ご存じの方も多いとは思うが、ひろみんみんむしさんのブログの何日か前の記事に「6月13日(金)深夜0:10、ドラマ24『秘書のカガミ』(テレビ東京系)第10話に渋江譲二が出演」という情報が出ていた。テレビ東京系って言っても、テレビ北海道・テレビ東京・テレビ愛知・テレビ大阪・テレビせとうち・TVQ九州放送ぐらいで、全国ネットではないらしいが。せっかく視聴できる地域に住んでいるんだから観ておきたい、ただうちの妻が観ている『探偵ナイトスクープ』と重なるんだよな、などと思っていたが、結局、子供を寝かしつけてそのまま寝てしまい、寝過ごした。最近はこういうパターンがものすごく多い。今週は高丸雅隆プロデュース『キミ犯人じゃないよね』も最終回だったのだが、これもしっかり寝過ごしました。ガシュン!

 


さて「北川景子、フジの月9ドラマ『太陽と海の教室』ヒロイン決定」の衝撃があちこちを駆けめぐった今週ですが、ちょうどほぼ同時期にYahoo!ニュースの芸能欄を飾った「視聴率最低朝ドラがDVDで1位」というニュースも、個人的には興味深かった。
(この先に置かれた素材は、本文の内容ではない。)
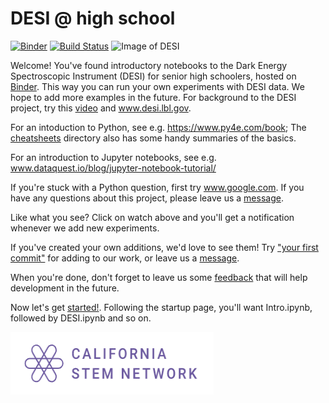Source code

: # DESI @ high school

[![Binder](https://mybinder.org/badge_logo.svg)](https://mybinder.org/v2/gh/michaelJwilson/DESI-HighSchool/master)
[![Build Status](https://travis-ci.com/michaelJwilson/DESI-HighSchool.svg?branch=master)](https://travis-ci.com/michaelJwilson/DESI-HighSchool)
![Image of DESI](https://github.com/michaelJwilson/DESI-HighSchool/blob/master/images/Mayall-Star-Trails.jpg)

Welcome!  You've found introductory notebooks to the Dark Energy Spectroscopic Instrument (DESI) for senior high schoolers, hosted on [Binder](https://mybinder.org/v2/gh/michaelJwilson/DESI-HighSchool/master).  This way you can run your own experiments with DESI data.  We hope to add more examples in the future.  For background to the DESI project,
try this [video](https://www.youtube.com/watch?v=kPXx9tqyzYg) and www.desi.lbl.gov.

For an intoduction to Python, see e.g. https://www.py4e.com/book; The [cheatsheets](https://github.com/michaelJwilson/DESI-HighSchool/tree/master/cheatsheets) directory also has some handy
summaries of the basics.

For an introduction to Jupyter notebooks, see e.g. www.dataquest.io/blog/jupyter-notebook-tutorial/

If you're stuck with a Python question, first try www.google.com.  If you have any questions about this project,
please leave us a [message](https://www.github.com/michaelJwilson/DESI-HighSchool/issues/new).  

Like what you see?  Click on watch above and you'll get a notification whenever we add new experiments.

If you've created your own additions, we'd love to see them!  Try ["your first commit"](https://www.medium.com/@haydar_ai/learning-how-to-git-creating-your-first-commit-c753ed2e7498) for adding to our work, or leave us a [message](https://www.github.com/michaelJwilson/DESI-HighSchool/issues/new).

When you're done, don't forget to leave us some [feedback](https://forms.gle/LGKMVamrtS5StSv56) that will help development in the future.

Now let's get [started!](https://mybinder.org/v2/gh/michaelJwilson/DESI-HighSchool/master).  Following the startup page, you'll want Intro.ipynb, followed by DESI.ipynb and so on.

<img src="./images/CalStemNet.png" width="325" height="100">
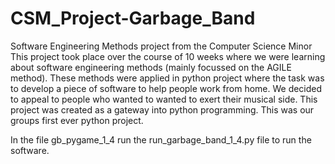 # CSM_Project-Garbage_Band
Software Engineering Methods project from the Computer Science Minor
This project took place over the course of 10 weeks where we were learning about software
engineering methods (mainly focussed on the AGILE method). These methods were applied in
python project where the task was to develop a piece of software to help people work from
home. We decided to appeal to people who wanted to wanted to exert their musical side. This
project was created as a gateway into python programming. This was our groups first ever
python project.

In the file gb_pygame_1_4 run the run_garbage_band_1_4.py file to run the software.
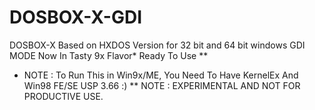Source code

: # DOSBOX-X-GDI
DOSBOX-X Based on HXDOS Version for 32 bit and 64 bit windows GDI MODE
Now In Tasty 9x Flavor*
Ready To Use **
* NOTE : To Run This in Win9x/ME, You Need To Have KernelEx And Win98 FE/SE USP 3.66 :)
** NOTE : EXPERIMENTAL AND NOT FOR PRODUCTIVE USE.
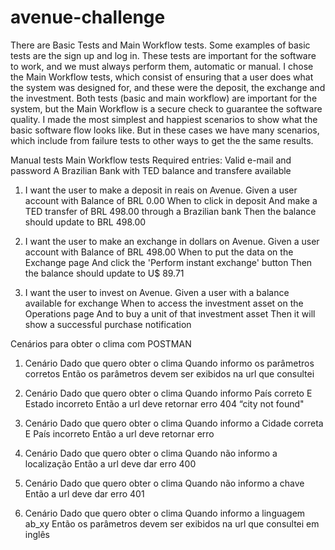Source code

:# avenue-challenge

There are Basic Tests and Main Workflow tests. Some examples of basic tests are the sign up and log in. These tests are important for the software to work, and we must always perform them, automatic or manual. I chose the Main Workflow tests, which consist of ensuring that a user does what the system was designed for, and these were the deposit, the exchange and the investment. Both tests (basic and main workflow) are important for the system, but the Main Workflow is a secure check to guarantee the software quality. I made the most simplest and happiest scenarios to show what the basic software flow looks like. But in these cases we have many scenarios, which include from failure tests to other ways to get the the same results.

Manual tests Main Workflow tests 
Required entries: Valid e-mail and password 
	A Brazilian Bank with TED balance and transfere available

1. I want the user to make a deposit in reais on Avenue. 
	Given a user account with Balance of BRL 0.00 
	When to click in deposit 
	And make a TED transfer of BRL 498.00 through a Brazilian bank 
	Then the balance should update to BRL 498.00

2. I want the user to make an exchange in dollars on Avenue. 
	Given a user account with Balance of BRL 498.00 
	When to put the data on the Exchange page 
	And click the 'Perform instant exchange' button 
	Then the balance should update to U$ 89.71

3. I want the user to invest on Avenue. 
	Given a user with a balance available for exchange 
	When to access the investment asset on the Operations page 
	And to buy a unit of that investment asset 
	Then it will show a successful purchase notification

Cenários para obter o clima com POSTMAN

1. Cenário 
	Dado que quero obter o clima
	Quando informo os parâmetros corretos
	Então os parâmetros devem ser exibidos na url que consultei

2. Cenário
	Dado que quero obter o clima
	Quando informo País correto
	E Estado incorreto
	Então a url deve retornar erro 404 “city not found"

3. Cenário
	Dado que quero obter o clima
	Quando informo a Cidade correta
	E País incorreto
	Então a url deve retornar erro 

4. Cenário
	Dado que quero obter o clima
	Quando não informo a localização
	Então a url deve dar erro 400

5. Cenário 
	Dado que quero obter o clima 
	Quando não informo a chave
	Então a url deve dar erro  401 

6. Cenário
	Dado que quero obter o clima
	Quando informo a linguagem ab_xy
	Então os parâmetros devem ser exibidos na url que consultei em inglês
 




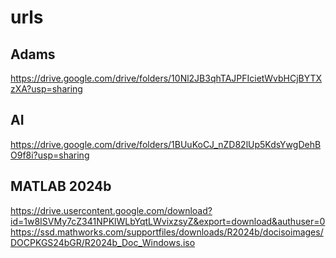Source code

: # urls
## Adams
https://drive.google.com/drive/folders/10Nl2JB3qhTAJPFIcietWvbHCjBYTXzXA?usp=sharing
## AI
https://drive.google.com/drive/folders/1BUuKoCJ_nZD82lUp5KdsYwgDehBO9f8i?usp=sharing
## MATLAB 2024b
https://drive.usercontent.google.com/download?id=1w8ISVMy7cZ341NPKlWLbYqtLWvixzsyZ&export=download&authuser=0
https://ssd.mathworks.com/supportfiles/downloads/R2024b/docisoimages/DOCPKGS24bGR/R2024b_Doc_Windows.iso
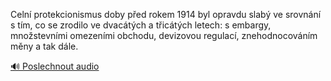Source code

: 
Celní protekcionismus doby před rokem 1914 byl opravdu slabý ve srovnání s tím, co se zrodilo ve dvacátých a třicátých letech: s embargy, množstevními omezeními obchodu, devizovou regulací, znehodnocováním měny a tak dále.

[🔊 Poslechnout audio](/data/7-paragraphs/audio/chapter_138/para_008-Celn-protekcionismus-doby-ped-rokem-1914-byl-opr.mp3)
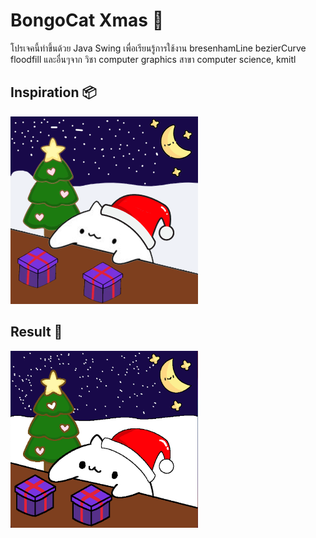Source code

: # BongoCat Xmas 🎄

โปรเจคนี้ทำขึ้นด้วย Java Swing เพื่อเรียนรู้การใช้งาน bresenhamLine bezierCurve floodfill และอื่นๆจาก วิชา computer graphics สาขา computer science, kmitl


## Inspiration 📦
<img src="InspirationPicture.png" width="300">

## Result 🫡
<img src="Assignment1_65050427_65050242.png" width="300">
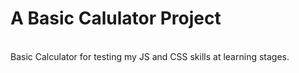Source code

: # A Basic Calulator Project
<br>
Basic Calculator for testing my JS and CSS skills at learning stages.

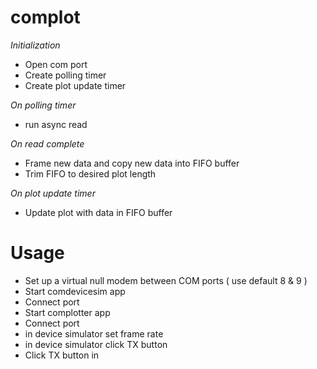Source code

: # complot

_Initialization_
- Open com port
- Create polling timer
- Create plot update timer

_On polling timer_
- run async read

_On read complete_
- Frame new data and copy new data into FIFO buffer
- Trim FIFO to desired plot length

_On plot update timer_
- Update plot with data in FIFO buffer

# Usage

- Set up a virtual null modem between COM ports ( use default 8 & 9 )
- Start comdevicesim app
- Connect port
- Start complotter app
- Connect port
- in device simulator set frame rate
- in device simulator click TX button
- Click TX button in
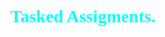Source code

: <h1 style="font-family: times new roman; color: aqua; text-align: center;">Tasked Assigments. </h1>
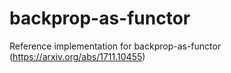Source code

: # backprop-as-functor
Reference implementation for backprop-as-functor (https://arxiv.org/abs/1711.10455)

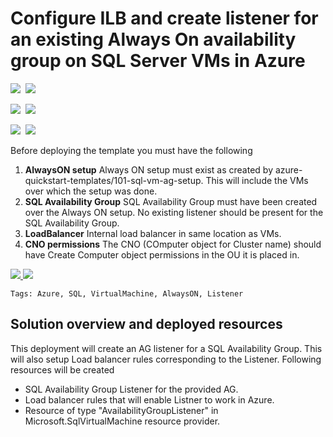 # Configure ILB and create listener for an existing Always On availability group on SQL Server VMs in Azure

<IMG SRC="https://azbotstorage.blob.core.windows.net/badges/101-sql-vm-aglistener-setup/PublicLastTestDate.svg" />&nbsp;
<IMG SRC="https://azbotstorage.blob.core.windows.net/badges/101-sql-vm-aglistener-setup/PublicDeployment.svg" />&nbsp;

<IMG SRC="https://azbotstorage.blob.core.windows.net/badges/101-sql-vm-aglistener-setup/FairfaxLastTestDate.svg" />&nbsp;
<IMG SRC="https://azbotstorage.blob.core.windows.net/badges/101-sql-vm-aglistener-setup/FairfaxDeployment.svg" />&nbsp;

<IMG SRC="https://azbotstorage.blob.core.windows.net/badges/101-sql-vm-aglistener-setup/BestPracticeResult.svg" />&nbsp;
<IMG SRC="https://azbotstorage.blob.core.windows.net/badges/101-sql-vm-aglistener-setup/CredScanResult.svg" />&nbsp;

Before deploying the template you must have the following

1. **AlwaysON setup** Always ON setup must exist as created by azure-quickstart-templates/101-sql-vm-ag-setup. This will include the VMs over which the setup was done.
2. **SQL Availability Group** SQL Availability Group must have been created over the Always ON setup. No existing listener should be present for the SQL Availability Group.
3. **LoadBalancer** Internal load balancer in same location as VMs.
4. **CNO permissions** The CNO (COmputer object for Cluster name) should have Create Computer object permissions in the OU it is placed in.

<a href="https://portal.azure.com/#create/Microsoft.Template/uri/https%3A%2F%2Fraw.githubusercontent.com%2FAzure%2Fazure-quickstart-templates%2Fmaster%2F101-sql-vm-aglistener-setup%2Fazuredeploy.json" target="_blank">
    <img src="http://azuredeploy.net/deploybutton.png"/>
</a>
<a href="http://armviz.io/#/?load=https%3A%2F%2Fraw.githubusercontent.com%2FAzure%2Fazure-quickstart-templates%2Fmaster%2F101-sql-vm-aglistener-setup%2Fazuredeploy.json" target="_blank">
    <img src="http://armviz.io/visualizebutton.png"/>
</a>

`Tags: Azure, SQL, VirtualMachine, AlwaysON, Listener`

## Solution overview and deployed resources

This deployment will create an AG listener for a SQL Availability Group. This will also setup Load balancer rules corresponding to the Listener.
 Following resources will be created
 - SQL Availability Group Listener for the provided AG.
 - Load balancer rules that will enable Listner to work in Azure.
 - Resource of type "AvailabilityGroupListener" in Microsoft.SqlVirtualMachine resource provider.
 

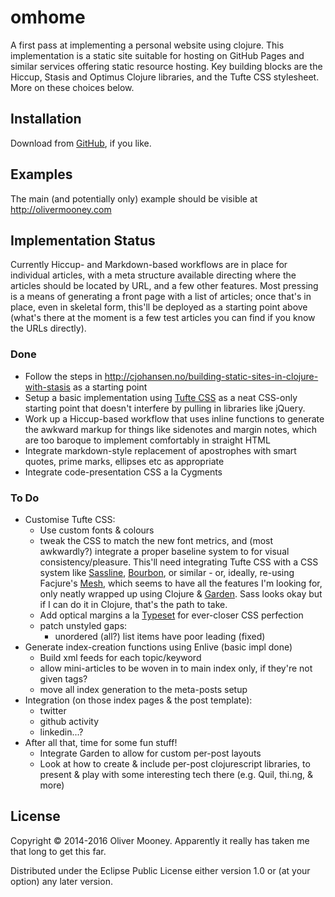 # omhome

A first pass at implementing a personal website using clojure. This implementation is a static site suitable for hosting on GitHub Pages and similar services offering static resource hosting. Key building blocks are the Hiccup, Stasis and Optimus Clojure libraries, and the Tufte CSS stylesheet. More on these choices below.

## Installation

Download from [GitHub](https://github.com/OliverM/omhome), if you like.

## Examples

The main (and potentially only) example should be visible at http://olivermooney.com

## Implementation Status
Currently Hiccup- and Markdown-based workflows are in place for individual articles, with a meta structure available directing where the articles should be located by URL, and a few other features. Most pressing is a means of generating a front page with a list of articles; once that's in place, even in skeletal form, this'll be deployed as a starting point above (what's there at the moment is a few test articles you can find if you know the URLs directly).

### Done
- Follow the steps in <http://cjohansen.no/building-static-sites-in-clojure-with-stasis> as a starting point
- Setup a basic implementation using [Tufte CSS](https://edwardtufte.github.io/tufte-css/) as a neat CSS-only starting point that doesn't interfere by pulling in libraries like jQuery.
- Work up a Hiccup-based workflow that uses inline functions to generate the awkward markup for things like sidenotes and margin notes, which are too baroque to implement comfortably in straight HTML
- Integrate markdown-style replacement of apostrophes with smart quotes, prime marks, ellipses etc as appropriate
- Integrate code-presentation CSS a la Cygments

### To Do
- Customise Tufte CSS:
    - Use custom fonts & colours
    - tweak the CSS to match the new font metrics, and (most awkwardly?) integrate a proper baseline system to for visual consistency/pleasure. This'll need integrating Tufte CSS with a CSS system like [Sassline](http://sassline.com), [Bourbon](http://bourbon.io), or similar - or, ideally, re-using Facjure's [Mesh](https://github.com/facjure/mesh), which seems to have all the features I'm looking for, only neatly wrapped up using Clojure & [Garden](https://github.com/noprompt/garden). Sass looks okay but if I can do it in Clojure, that's the path to take.
    - Add optical margins a la [Typeset](https://github.com/davidmerfield/Typeset) for ever-closer CSS perfection
    - patch unstyled gaps:
      - unordered (all?) list items have poor leading (fixed)
- Generate index-creation functions using Enlive (basic impl done)
  - Build xml feeds for each topic/keyword
  - allow mini-articles to be woven in to main index only, if they're not given tags?
  - move all index generation to the meta-posts setup
- Integration (on those index pages & the post template):
  - twitter 
  - github activity
  - linkedin...? 
- After all that, time for some fun stuff!
  - Integrate Garden to allow for custom per-post layouts
  - Look at how to create & include per-post clojurescript libraries, to present & play with some interesting tech there (e.g. Quil, thi.ng, & more)

## License

Copyright © 2014-2016 Oliver Mooney. Apparently it really has taken me that long to get this far.

Distributed under the Eclipse Public License either version 1.0 or (at
your option) any later version.

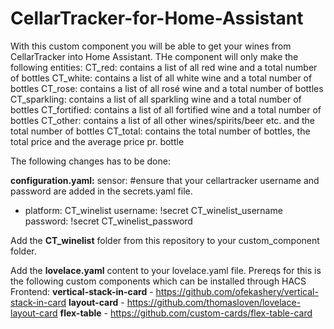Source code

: # CellarTracker-for-Home-Assistant
With this custom component you will be able to get your wines from CellarTracker into Home Assistant.
THe component will only make the following entities:
CT_red: contains a list of all red wine and a total number of bottles
CT_white: contains a list of all white wine and a total number of bottles
CT_rose: contains a list of all rosé wine and a total number of bottles
CT_sparkling: contains a list of all sparkling wine and a total number of bottles
CT_fortified: contains a list of all fortified wine and a total number of bottles
CT_other: contains a list of all other wines/spirits/beer etc. and the total number of bottles
CT_total: contains the total number of bottles, the total price and the average price pr. bottle

The following changes has to be done:

**configuration.yaml:**
sensor: #ensure that your cellartracker username and password are added in the secrets.yaml file.
  - platform: CT_winelist
    username: !secret CT_winelist_username
    password: !secret CT_winelist_password

Add the **CT_winelist** folder from this repository to your custom_component folder.

Add the **lovelace.yaml** content to your lovelace.yaml file. Prereqs for this is the following custom components which can be installed through HACS Frontend:
**vertical-stack-in-card** - https://github.com/ofekashery/vertical-stack-in-card
**layout-card** - https://github.com/thomasloven/lovelace-layout-card
**flex-table** - https://github.com/custom-cards/flex-table-card
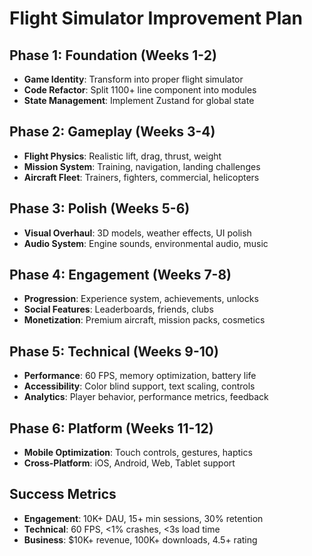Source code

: # Flight Simulator Improvement Plan

## Phase 1: Foundation (Weeks 1-2)
- **Game Identity**: Transform into proper flight simulator
- **Code Refactor**: Split 1100+ line component into modules
- **State Management**: Implement Zustand for global state

## Phase 2: Gameplay (Weeks 3-4)
- **Flight Physics**: Realistic lift, drag, thrust, weight
- **Mission System**: Training, navigation, landing challenges
- **Aircraft Fleet**: Trainers, fighters, commercial, helicopters

## Phase 3: Polish (Weeks 5-6)
- **Visual Overhaul**: 3D models, weather effects, UI polish
- **Audio System**: Engine sounds, environmental audio, music

## Phase 4: Engagement (Weeks 7-8)
- **Progression**: Experience system, achievements, unlocks
- **Social Features**: Leaderboards, friends, clubs
- **Monetization**: Premium aircraft, mission packs, cosmetics

## Phase 5: Technical (Weeks 9-10)
- **Performance**: 60 FPS, memory optimization, battery life
- **Accessibility**: Color blind support, text scaling, controls
- **Analytics**: Player behavior, performance metrics, feedback

## Phase 6: Platform (Weeks 11-12)
- **Mobile Optimization**: Touch controls, gestures, haptics
- **Cross-Platform**: iOS, Android, Web, Tablet support

## Success Metrics
- **Engagement**: 10K+ DAU, 15+ min sessions, 30% retention
- **Technical**: 60 FPS, <1% crashes, <3s load time
- **Business**: $10K+ revenue, 100K+ downloads, 4.5+ rating 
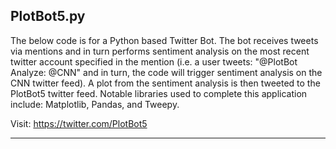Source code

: ## PlotBot5.py

The below code is for a Python based Twitter Bot.
The bot receives tweets via mentions and in turn performs sentiment analysis
on the most recent twitter account specified in the mention (i.e. a user
tweets: "@PlotBot Analyze: @CNN" and in turn, the code will trigger sentiment
analysis on the CNN twitter feed). A plot from the sentiment analysis is
then tweeted to the PlotBot5 twitter feed. Notable libraries used to
complete this application include: Matplotlib, Pandas, and Tweepy.

Visit: <https://twitter.com/PlotBot5>

- - -
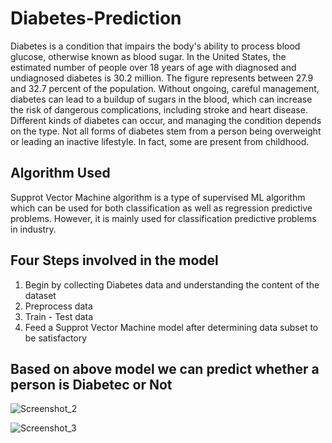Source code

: # Diabetes-Prediction

Diabetes is a condition that impairs the body's ability to process blood glucose, otherwise known as blood sugar. In the United States, the estimated number of people over 18 years of age with diagnosed and undiagnosed diabetes is 30.2 million. The figure represents between 27.9 and 32.7 percent of the population. Without ongoing, careful management, diabetes can lead to a buildup of sugars in the blood, which can increase the risk of dangerous complications, including stroke and heart disease. Different kinds of diabetes can occur, and managing the condition depends on the type. Not all forms of diabetes stem from a person being overweight or leading an inactive lifestyle. In fact, some are present from childhood.

## Algorithm Used

Supprot Vector Machine algorithm is a type of supervised ML algorithm which can be used for both classification as well as regression predictive problems. However, it is mainly used for classification predictive problems in industry.

## Four Steps involved in the model

01. Begin by collecting Diabetes data and understanding the content of the dataset
02. Preprocess data
03. Train - Test data
04. Feed a Supprot Vector Machine model after determining data subset to be satisfactory

## Based on above model we can predict whether a person is Diabetec or Not

![Screenshot_2](https://user-images.githubusercontent.com/103004019/168066326-5e5093b5-32b5-4cba-9b47-315075adb9c8.png)

![Screenshot_3](https://user-images.githubusercontent.com/103004019/168066360-05ac8dc3-a571-4ae5-8b17-6e9a4b263dbb.png)
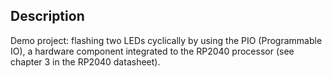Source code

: ## Description

Demo project: flashing two LEDs cyclically by using the PIO (Programmable IO), a hardware component integrated to the RP2040 processor (see chapter 3 in the RP2040 datasheet).
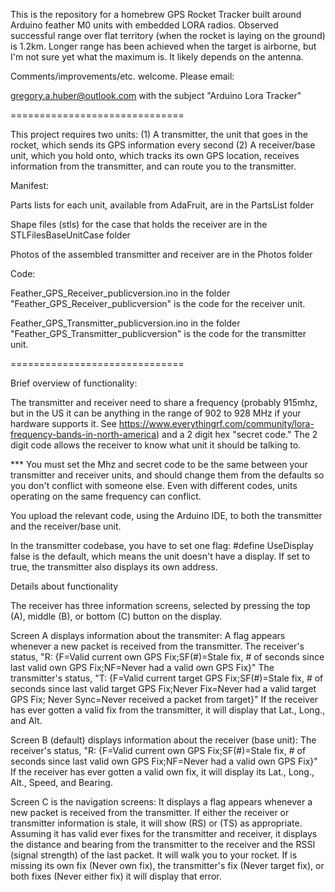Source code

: This is the repository for a homebrew GPS Rocket Tracker built around Arduino feather M0 units with embedded LORA radios. Observed successful range over flat territory (when the rocket is laying on the ground) is 1.2km. Longer range has been achieved when the target is airborne, but I'm not sure yet what the maximum is. It likely depends on the antenna.

Comments/improvements/etc. welcome. Please email:

gregory.a.huber@outlook.com with the subject "Arduino Lora Tracker"

==============================

This project requires two units:
(1) A transmitter, the unit that goes in the rocket, which sends its GPS information every second
(2) A receiver/base unit, which you hold onto, which tracks its own GPS location, receives information from the transmitter, and can route you to the transmitter.

Manifest:

Parts lists for each unit, available from AdaFruit, are in the PartsList folder

Shape files (stls) for the case that holds the receiver are in the STLFilesBaseUnitCase folder

Photos of the assembled transmitter and receiver are in the Photos folder

Code: 

Feather_GPS_Receiver_publicversion.ino in the folder "Feather_GPS_Receiver_publicversion" is the code for the receiver unit.

Feather_GPS_Transmitter_publicversion.ino in the folder "Feather_GPS_Transmitter_publicversion" is the code for the transmitter unit.

==============================

Brief overview of functionality:

The transmitter and receiver need to share a frequency (probably 915mhz, but in the US it can be anything in the range of 902 to 928 MHz if your hardware supports it. See https://www.everythingrf.com/community/lora-frequency-bands-in-north-america) and a 2 digit hex "secret code." The 2 digit code allows the receiver to know what unit it should be talking to.

*** You must set the Mhz and secret code to be the same between your transmitter and receiver units, and should change them from the defaults so you don't conflict with someone else. Even with different codes, units operating on the same frequency can conflict.

You upload the relevant code, using the Arduino IDE, to both the transmitter and the receiver/base unit. 

In the transmitter codebase, you have to set one flag:
#define UseDisplay false
is the default, which means the unit doesn't have a display. If set to true, the transmitter also displays its own address.

Details about functionality

The receiver has three information screens, selected by pressing the top (A), middle (B), or bottom (C) button on the display.

Screen A displays information about the transmiter:
A <Pk> flag appears whenever a new packet is received from the transmitter.
The receiver's status, "R: {F=Valid current own GPS Fix;SF(#)=Stale fix, # of seconds since last valid own GPS Fix;NF=Never had a valid own GPS Fix}"
The transmitter's status, "T: {F=Valid current target GPS Fix;SF(#)=Stale fix, # of seconds since last valid target GPS Fix;Never Fix=Never had a valid target GPS Fix; Never Sync=Never received a packet from target}"
If the receiver has ever gotten a valid fix from the transmitter, it will display that Lat., Long., and Alt.

Screen B (default) displays information about the receiver (base unit):
The receiver's status, "R: {F=Valid current own GPS Fix;SF(#)=Stale fix, # of seconds since last valid own GPS Fix;NF=Never had a valid own GPS Fix}"
If the receiver has ever gotten a valid own fix, it will display its Lat., Long., Alt., Speed, and Bearing.

Screen C is the navigation screens:
It displays a <Pk> flag appears whenever a new packet is received from the transmitter.
If either the receiver or transmitter information is stale, it will show (RS) or (TS) as appropriate.
Assuming it has valid ever fixes for the transmitter and receiver, it displays the distance and bearing from the transmitter to the receiver and the RSSI (signal strength) of the last packet. It will walk you to your rocket.
If is missing its own fix (Never own fix), the transmitter's fix (Never target fix), or both fixes (Never either fix) it will display that error.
内容はタイトル通りで、NHKの「朝の連続テレビ小説」2007年度下半期の『ちりとてちん』が、放送期間中の視聴率は、NHK朝ドラのなかで歴代最低だったのに、最近発売されたDVDの売り上げでは、橋田先生の『おしん』を抜く史上最高記録をマークしたという話だ。
『ちりとてちん』って、私は正月休みに何回か観た程度なので、よくは知らないが、落語家を目指す女の子(貫地谷しほり)の話だった。遠藤理史プロデューサーは、廃れちゃった落語家一門を題材に、いろいろ個性のあるキャラクターが、仲違いしながらもチームワークで苦難を乗り切る話を描きたかったらしい。なんだか聞いたような話ですね。またWikipediaによると、このドラマは「緻密な伏線が張り巡らされており、劇中のさりげない台詞や小ネタが後の重要な場面につながっていくことも多い」んですと。これもなんだか聞いたような話ですね。まあともかく、これまで「視聴率」は、番組の質を考える参考にはならないが、人気の度合いをはかるバロメーターとしては、それなりに信用のある数字だった。でも以前に書いた『仮面ライダー電王』の件といい、この『ちりとてちん』といい、もう現在は、視聴率で人気度をうんぬんすることには、ほとんど意味がないのかも知れないですね。
というところで本題です。実は今回は北川さんの話。なんか最近『Special Act』レビューが2回以上続かない。

1. 不安

今日は皆さんに告知があります。

わたくし、CXの7月期連続ドラマ『太陽と海の教室』(毎週月曜21時放送)に
出演することになりました!

織田裕二さんが主演の学園モノで、
私はヒロインの新米の高校教師役です。


というのは、もちろん北川景子の新しいオフィシャルブログ『KEIKO'S BLOG』2008年6月11日の記事なのだが、これを読んで私、実にいろいろと考えてしまった。みなさんはどうでしたか。
新生北川ブログについては「本当に本人が書いているのか」とか「事務所のチェックが厳しいんじゃないか」とかいう声も聞くが、これまでの数回の記事を読んだ限り、どの程度の検閲があるのかは分からないが、基本的には北川景子自身が書いていると見て間違いないと思う。これはみなさんも同意見だろう。とにかく発想がユニークなのだ。たとえば、上の報告に続くこんな部分。

最初このドラマのお話しを頂いたときは
正直『私なんかでいいのかな…』という気持ちでした。

ドラマの仕事の経験はまだ充分じゃないし、
さらに前回のドラマの仕事からも結構期間が空いてしまっているので、

ドラマの演技ってどんな感じだったっけ?
ドラマの撮り方ってどんなだったっけ?
前のときはセリフってどうやって覚えてたっけ?

等々、不安が山のように押し寄せてきました。

それに私にとって、CXの月9のヒロインはもっと大物の女優さんが
キャスティングされるイメージだったので、
自分がやることに決まったときは大きなプレッシャーがのしかかりました。


ふつうのタレントだったら「やった!ついに月9のヒロインだ」と「そんな大役こなせるかなあ」という「撰ばれてあることの恍惚と不安と二つ我にあり」という感じの内容になるはずだ。ところが北川景子の場合、もうあきれるくらいに腰が引けている。しかも問題は、注目度の高い「月9」のヒロイン、というところにはない。いやそれも書いてあるが、より根本的な不安は、そもそも「ドラマの仕事の経験はまだ充分じゃない」「前回のドラマの仕事からも結構期間が空いてしまっている」というところにあるのだ。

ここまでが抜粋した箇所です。